Пробив молочную занесу, снова набираю скорость. Ушли определенно! Нет! Немного позади из облачной каши выталкиваются две одноместных машины.
Все дело в том, что мой двухместный разведчик уступал в скорости одноместным Ньюпорам противника. Я оглянулся - Сумин хладнокровно и тщательно готовил пулемет. По стальному полукругу перед сиденьем передвигался короткий черный ствол. Я осмотрел свой - привинченный впереди над стеклянным щитком перед глазами. Пощупал рычажки у ручки - что ж, надо отгрызаться…
Высший пилотаж - вот, пожалуй, главное в воздушном сражении! При помощи разных сложных фигур и поворотов нужно зайти в наиболее уязвимое место противника - сверху, сбоку, с хвоста и полить его оттуда свинцовой струей. А когда перед вами не один, а целых два противника, наука крутых виражей, скольжений на хвост и на крыло и прочая летная мудрость приобретает особое значение…

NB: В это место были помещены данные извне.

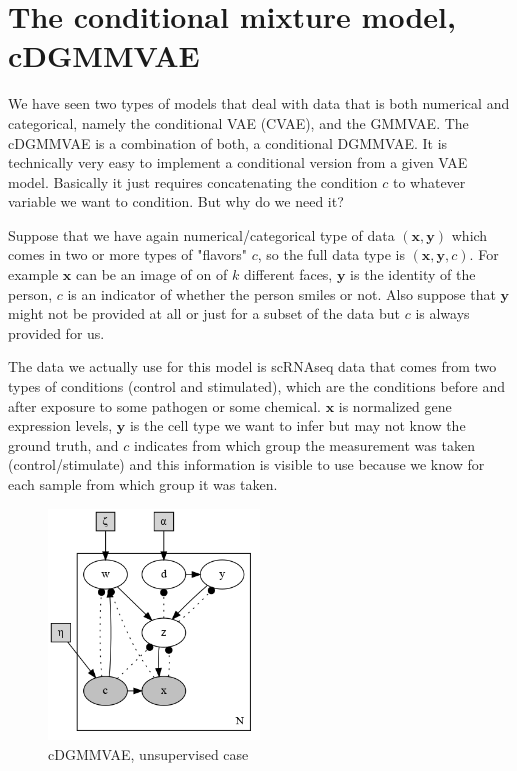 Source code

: \documentclass[11pt, a4paper]{report}
\theoremstyle{plain}
\theoremstyle{definition}
\theoremstyle{remark}
\newcommand{\x}{\mathbf{x}}
\newcommand{\y}{\mathbf{y}}
\begin{document}
\section{The conditional mixture model, cDGMMVAE}

We have seen two types of models that deal with data that is both numerical and
categorical, namely the conditional VAE (CVAE), and the GMMVAE.
The cDGMMVAE is a combination of both, a conditional DGMMVAE. 
It is technically very easy to implement a conditional version from a 
given VAE model. Basically it just requires 
concatenating the condition $c$ to whatever variable we want to condition.
But why do we need it?

Suppose that we have again numerical/categorical type of data $(\x, \y)$ which 
comes in two or more types of "flavors" $c$, so the full data type 
is $(\x, \y, c)$. For example $\x$ can be an image of on of $k$ 
different faces, 
$\y$ is the identity of the person, $c$ is an indicator of whether the person
smiles or not. 
Also suppose that $\y$ might not be provided at all or just for
a subset of the data but $c$ is always provided for us.

The data we actually use for this model is scRNAseq data that comes from two types 
of conditions (control and stimulated), 
which are the conditions before and after exposure to some pathogen or some chemical.
$\x$ is normalized gene expression levels, $\y$ is the cell type 
we want to infer but may not know the ground truth, and $c$ indicates from which
group the measurement was taken (control/stimulate) and this information is
visible to use because we know for each sample from which group it was
taken.


\begin{figure}[!hb]
\begin{framed}
\centering
\includegraphics[width=0.5\textwidth]{plots/dirichlet_gmm_cvae.gv.png}
\caption{cDGMMVAE, unsupervised case}
\label{fig:dirgmmcvae}
\end{framed}
\end{figure}
\end{document}
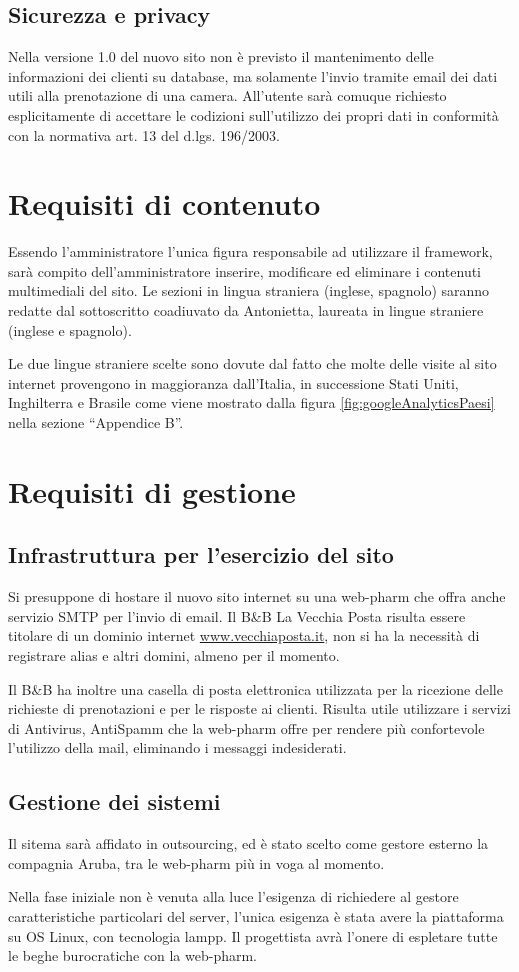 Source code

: \documentclass[a4paper,12pt,hidelinks]{report}
\begin{document}
\subsection{Sicurezza e privacy}
Nella versione 1.0 del nuovo sito non è previsto il mantenimento delle informazioni dei clienti su database, ma solamente l'invio tramite email dei dati utili alla prenotazione di una camera.
All'utente sarà comuque richiesto esplicitamente di accettare le codizioni sull'utilizzo dei propri dati in conformità con la normativa art. 13 del d.lgs. 196/2003.

\section{Requisiti di contenuto}
Essendo l'amministratore l'unica figura responsabile ad utilizzare il framework, sarà compito dell'amministratore inserire, modificare ed eliminare i contenuti multimediali del sito.
Le sezioni in lingua straniera (inglese, spagnolo) saranno redatte dal sottoscritto coadiuvato da Antonietta, laureata in lingue straniere (inglese e spagnolo).
\par Le due lingue straniere scelte sono dovute dal fatto che molte delle visite al sito internet provengono in maggioranza dall'Italia, in successione Stati Uniti, Inghilterra e Brasile come viene mostrato
dalla figura \ref{fig:googleAnalyticsPaesi} nella sezione ``Appendice B''.

\section{Requisiti di gestione}
  \subsection{Infrastruttura per l'esercizio del sito}
  Si presuppone di hostare il nuovo sito internet su una web-pharm che offra anche servizio SMTP per l'invio di email. Il B\&B La Vecchia Posta risulta essere titolare di un dominio internet \url{www.vecchiaposta.it},
  non si ha la necessità di registrare alias e altri domini, almeno per il momento.
  \par Il B\&B ha inoltre una casella di posta elettronica utilizzata per la ricezione delle richieste di prenotazioni e per le risposte ai clienti. Risulta utile utilizzare
  i servizi di Antivirus, AntiSpamm che la web-pharm offre per rendere più confortevole l'utilizzo della mail, eliminando i messaggi indesiderati.
  \subsection{Gestione dei sistemi}
  Il sitema sarà affidato in outsourcing, ed è stato scelto come gestore esterno la compagnia Aruba, tra le web-pharm più in voga al momento.
  \par Nella fase iniziale non è venuta alla luce l'esigenza di richiedere al gestore caratteristiche particolari del server, l'unica esigenza è stata avere la piattaforma su OS Linux, con tecnologia lampp.
  Il progettista avrà l'onere di espletare tutte le beghe burocratiche con la web-pharm.
\end{document}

Два врага - серебристые, стремительные, неподвижно распластанные хищники с сияющими кругами винтов впереди и внимательными лицами летчиков за ними - брали нас с разных сторон. Я воспользовался этим.
Я бросился на одного, сжимая пальцем пулеметную кнопку. Сзади била мерная чечетка суминского пулемета. Промчавшись мимо, - над моим ухом свистнул смертельный бич, - я круто забрал высоту и стал между солнцем и вражескими машинами.
Теперь я мог их рассмотреть сверху. Один из пилотов - с выступающими из кабинки офицерскими эполетами и лихо заломленной на голове фуражкой - тоже брал высоту, резко задирая нос машины.
Другой шел в боковой обход.
Я начал пикировать на первого противника.
Все, конечно, знают эту введенную немецкими летчиками фигуру. Я выключаю мотор и с двигающимся носом, мотором вниз, резко, несколько метров в секунду, лечу на находящегося подо мной. Получается впечатление, что я хочу сшибиться с вражеским аэропланом! Потом, когда противник уйдете дороги, выравниваю планы и снова становлюсь в позицию, уставившись вверх неподвижным лбом машины. Трюк рассчитан главным образом на нервность неприятеля! Хотя, сказать откровенно, ни один приличный летчик вообще не должен знать, что такое нервы!
Но мой золотопогонный враг, очевидно, не знал этого. Увидев отвесно падающий самолет с двумя гремящими пулеметами, он нелепо рванулся в сторону. Возможно, что и несколько десятков верно направленных пуль сыграли здесь свою роль. Как бы то ни было, машина белого начала кувыркаться и исчезла в серой поверхности под нами. Я повернулся ко второму.
Он не зевал в это время. Он бросился мимо, почти задев крылом наше хвостовое оперение. Я почуял ровный треск его пулемета и увидел мгновенно возникшую линию дыр, идущих от конца крыла к нашему мотору. Он сделал резкий вираж и снова пошел в атаку.
Можно представить себе эту картину - в голубой прозрачной бесконечности над темной линией туч вьются друг около друга два ядовитых огромных насекомых с широко разбросанными поверхностями мощных крыльев. Внутри каждого - человек, единственная мысль которого - уничтожить, сбросить, вывести из строя машину противника. Если принять во внимание, что летчик серьезно поврежденного самолета почти никогда не достигает земли живым, мы поймем серьезность и ожесточение такого боя!
Итак, наш противник оказался искусным и упорным бойцом. Но на полдороге к нам с ним произошла нежданная авария.
Серебристая машина начала медленно наклоняться - из-за стеклянного щитка за пропеллером смотрело совершенно бледное лицо. Потом по передней части корпуса пробежали почти невидимые голубоватые тени. Пополз легкий дымок. Мы подожгли вражескую машину!
Самолет перевернулся через крыло и выровнялся опять. Пламя быстро распространялось.